It is the most wonderful time of year, for car thieves.
Kat Anderson with the South Plains Auto Task Force said the holiday season brings an increase in car crimes because of the increased opportunity.
"Thieves know you are going to be out shopping," Anderson said. "So they're going to go to high traffic areas and they know your going to be distracted and you're going to be busy, so they take advantage."
Anderson said the cars that are stolen are easy targets.
"The biggest mistake is 50% of all of our cars stolen have the keys left in them," Anderson said.
This is something Jarid Pridmore learned the hard way.
"I had a spare set of keys in the console, so I guess they were digging around and found it."
Pridmore's Chevy truck was stolen from his driveway on October 15th.
It was recovered this morning when officers spotted the vehicle being used to load stolen goods into a house.

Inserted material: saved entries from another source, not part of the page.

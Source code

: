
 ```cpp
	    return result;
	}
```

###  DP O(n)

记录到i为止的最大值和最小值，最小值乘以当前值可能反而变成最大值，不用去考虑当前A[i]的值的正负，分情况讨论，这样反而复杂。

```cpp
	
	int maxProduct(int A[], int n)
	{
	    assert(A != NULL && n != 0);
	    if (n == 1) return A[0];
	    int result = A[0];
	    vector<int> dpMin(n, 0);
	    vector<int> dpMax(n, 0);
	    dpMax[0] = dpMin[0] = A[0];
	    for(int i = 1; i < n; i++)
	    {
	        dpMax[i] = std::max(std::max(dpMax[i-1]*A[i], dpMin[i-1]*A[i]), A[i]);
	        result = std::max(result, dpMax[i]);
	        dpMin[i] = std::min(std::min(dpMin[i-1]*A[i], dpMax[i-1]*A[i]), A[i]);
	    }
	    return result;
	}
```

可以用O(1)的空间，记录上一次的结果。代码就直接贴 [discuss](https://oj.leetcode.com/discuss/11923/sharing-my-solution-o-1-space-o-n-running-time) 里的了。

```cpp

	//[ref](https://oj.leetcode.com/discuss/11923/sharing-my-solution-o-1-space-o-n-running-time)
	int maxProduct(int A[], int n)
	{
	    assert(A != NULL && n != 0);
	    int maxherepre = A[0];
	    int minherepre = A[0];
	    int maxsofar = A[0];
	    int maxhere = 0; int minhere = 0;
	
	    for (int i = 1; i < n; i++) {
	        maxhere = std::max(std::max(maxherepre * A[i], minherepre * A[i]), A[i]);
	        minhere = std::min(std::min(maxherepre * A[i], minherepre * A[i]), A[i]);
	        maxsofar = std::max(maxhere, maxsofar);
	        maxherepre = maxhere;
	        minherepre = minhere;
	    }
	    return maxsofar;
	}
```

"I'm glad they found it," Pridmore said. "but it sucks they wrecked it."
The man driving the vehicle jumped out to flee the scene, while the truck coasted into a vacant lot, crashing into a fence.
"No," Pridmore said. "I thought it was in Mexico."

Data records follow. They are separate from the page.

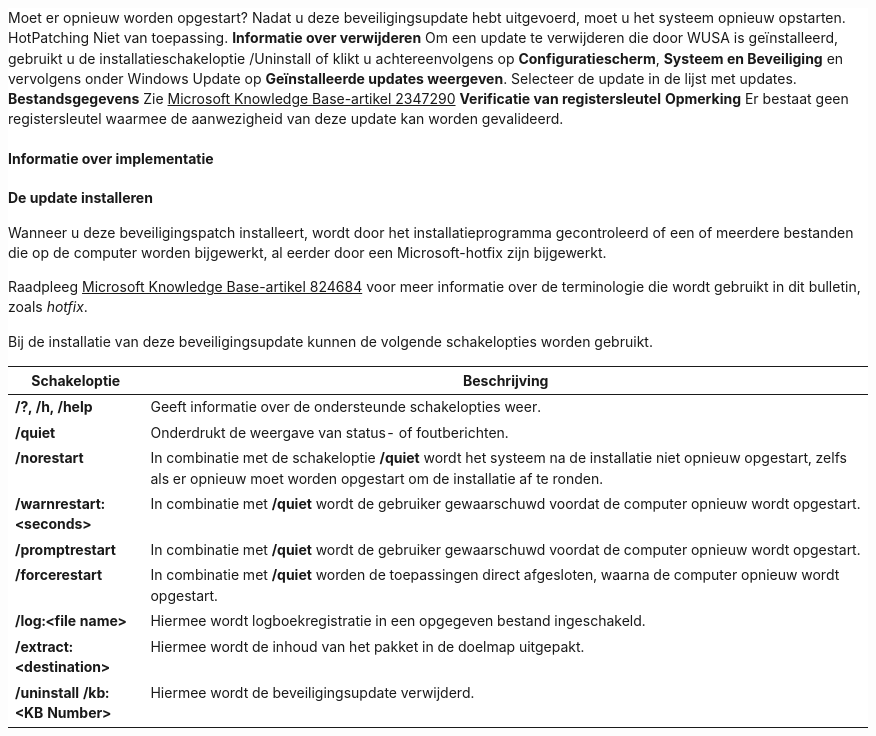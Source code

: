 <td style="border:1px solid black;"></td>
</tr>
<tr class="odd">
<td style="border:1px solid black;">Moet er opnieuw worden opgestart?</td>
<td style="border:1px solid black;">Nadat u deze beveiligingsupdate hebt uitgevoerd, moet u het systeem opnieuw opstarten.</td>
</tr>
<tr class="even">
<td style="border:1px solid black;">HotPatching</td>
<td style="border:1px solid black;">Niet van toepassing.</td>
</tr>
<tr class="odd">
<td style="border:1px solid black;"><strong>Informatie over verwijderen</strong></td>
<td style="border:1px solid black;">Om een update te verwijderen die door WUSA is geïnstalleerd, gebruikt u de installatieschakeloptie /Uninstall of klikt u achtereenvolgens op <strong>Configuratiescherm</strong>, <strong>Systeem en Beveiliging</strong> en vervolgens onder Windows Update op <strong>Geïnstalleerde updates weergeven</strong>. Selecteer de update in de lijst met updates.</td>
</tr>
<tr class="even">
<td style="border:1px solid black;"><strong>Bestandsgegevens</strong></td>
<td style="border:1px solid black;">Zie <a href="http://support.microsoft.com/kb/2347290">Microsoft Knowledge Base-artikel 2347290</a></td>
</tr>
<tr class="odd">
<td style="border:1px solid black;"><strong>Verificatie van registersleutel</strong></td>
<td style="border:1px solid black;"><strong>Opmerking</strong> Er bestaat geen registersleutel waarmee de aanwezigheid van deze update kan worden gevalideerd.</td>
</tr>
</tbody>
</table>
  
#### Informatie over implementatie
  
**De update installeren**
  
Wanneer u deze beveiligingspatch installeert, wordt door het installatieprogramma gecontroleerd of een of meerdere bestanden die op de computer worden bijgewerkt, al eerder door een Microsoft-hotfix zijn bijgewerkt.
  
Raadpleeg [Microsoft Knowledge Base-artikel 824684](http://support.microsoft.com/kb/824684) voor meer informatie over de terminologie die wordt gebruikt in dit bulletin, zoals *hotfix*.
  
Bij de installatie van deze beveiligingsupdate kunnen de volgende schakelopties worden gebruikt.
  
| Schakeloptie                         | Beschrijving                                                                                                                                                                        |  
|--------------------------------------|-------------------------------------------------------------------------------------------------------------------------------------------------------------------------------------|  
| **/?, /h, /help**                    | Geeft informatie over de ondersteunde schakelopties weer.                                                                                                                           |  
| **/quiet**                           | Onderdrukt de weergave van status- of foutberichten.                                                                                                                                |  
| **/norestart**                       | In combinatie met de schakeloptie **/quiet** wordt het systeem na de installatie niet opnieuw opgestart, zelfs als er opnieuw moet worden opgestart om de installatie af te ronden. |  
| **/warnrestart:&lt;seconds&gt;**     | In combinatie met **/quiet** wordt de gebruiker gewaarschuwd voordat de computer opnieuw wordt opgestart.                                                                           |  
| **/promptrestart**                   | In combinatie met **/quiet** wordt de gebruiker gewaarschuwd voordat de computer opnieuw wordt opgestart.                                                                           |  
| **/forcerestart**                    | In combinatie met **/quiet** worden de toepassingen direct afgesloten, waarna de computer opnieuw wordt opgestart.                                                                  |  
| **/log:&lt;file name&gt;**           | Hiermee wordt logboekregistratie in een opgegeven bestand ingeschakeld.                                                                                                             |  
| **/extract:&lt;destination&gt;**     | Hiermee wordt de inhoud van het pakket in de doelmap uitgepakt.                                                                                                                     |  
| **/uninstall /kb:&lt;KB Number&gt;** | Hiermee wordt de beveiligingsupdate verwijderd.                                                                                                                                     |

Anderson said Pridmore's guess isn't far off.
"The top three in the state of Texas are of course pick-ups," Anderson said. "And the big pick-up's, the F250's, F350's are hot ticket items now because they are used to smuggle illegal aliens in."
Anderson said thieves are also looking for cars that are left on in public places- which is illegal in the state of Texas.

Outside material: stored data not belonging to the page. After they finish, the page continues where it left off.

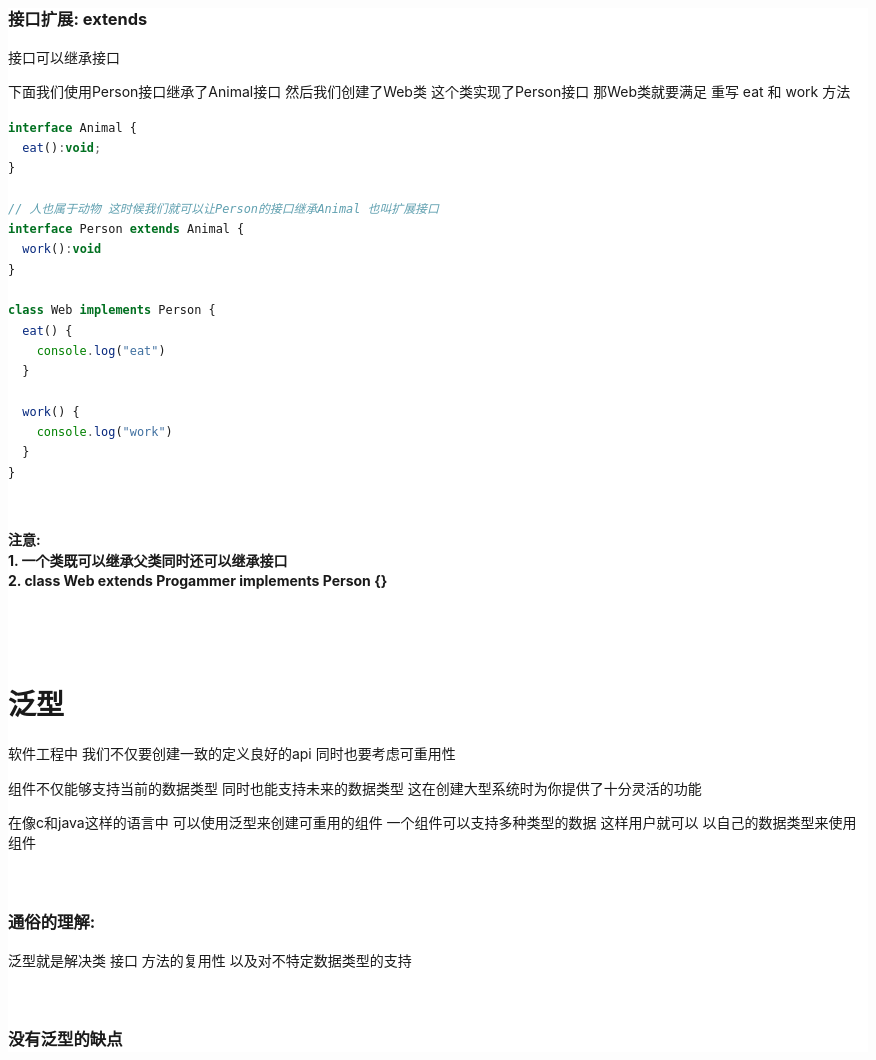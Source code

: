 ### **接口扩展: extends**  
接口可以继承接口

下面我们使用Person接口继承了Animal接口 然后我们创建了Web类 这个类实现了Person接口
那Web类就要满足 重写 eat 和 work 方法

```js 
interface Animal {
  eat():void;
}

// 人也属于动物 这时候我们就可以让Person的接口继承Animal 也叫扩展接口
interface Person extends Animal {
  work():void
}

class Web implements Person {
  eat() {
    console.log("eat")
  }

  work() {
    console.log("work")
  }
}
```

<br>

**注意:**  
**1. 一个类既可以继承父类同时还可以继承接口**  
**2. class Web extends Progammer implements Person {}**  

<br><br>

# 泛型
软件工程中 我们不仅要创建一致的定义良好的api 同时也要考虑可重用性

组件不仅能够支持当前的数据类型 同时也能支持未来的数据类型 这在创建大型系统时为你提供了十分灵活的功能

在像c和java这样的语言中 可以使用泛型来创建可重用的组件 一个组件可以支持多种类型的数据 这样用户就可以 以自己的数据类型来使用组件

<br>

### **通俗的理解:**  
泛型就是解决类 接口 方法的复用性 以及对不特定数据类型的支持

<br>

### **没有泛型的缺点**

"They call it a victims assisted crime," Anderson said. "They're [thieves] opportunist so if your car is running and if your children are in it, it doesn't matter if your valuables are in it, they're going to take it."
The best advice Anderson said she could give is to not leave anything in cars.
"We recommend that you don't leave anything in your vehicle that didn't come from the factory."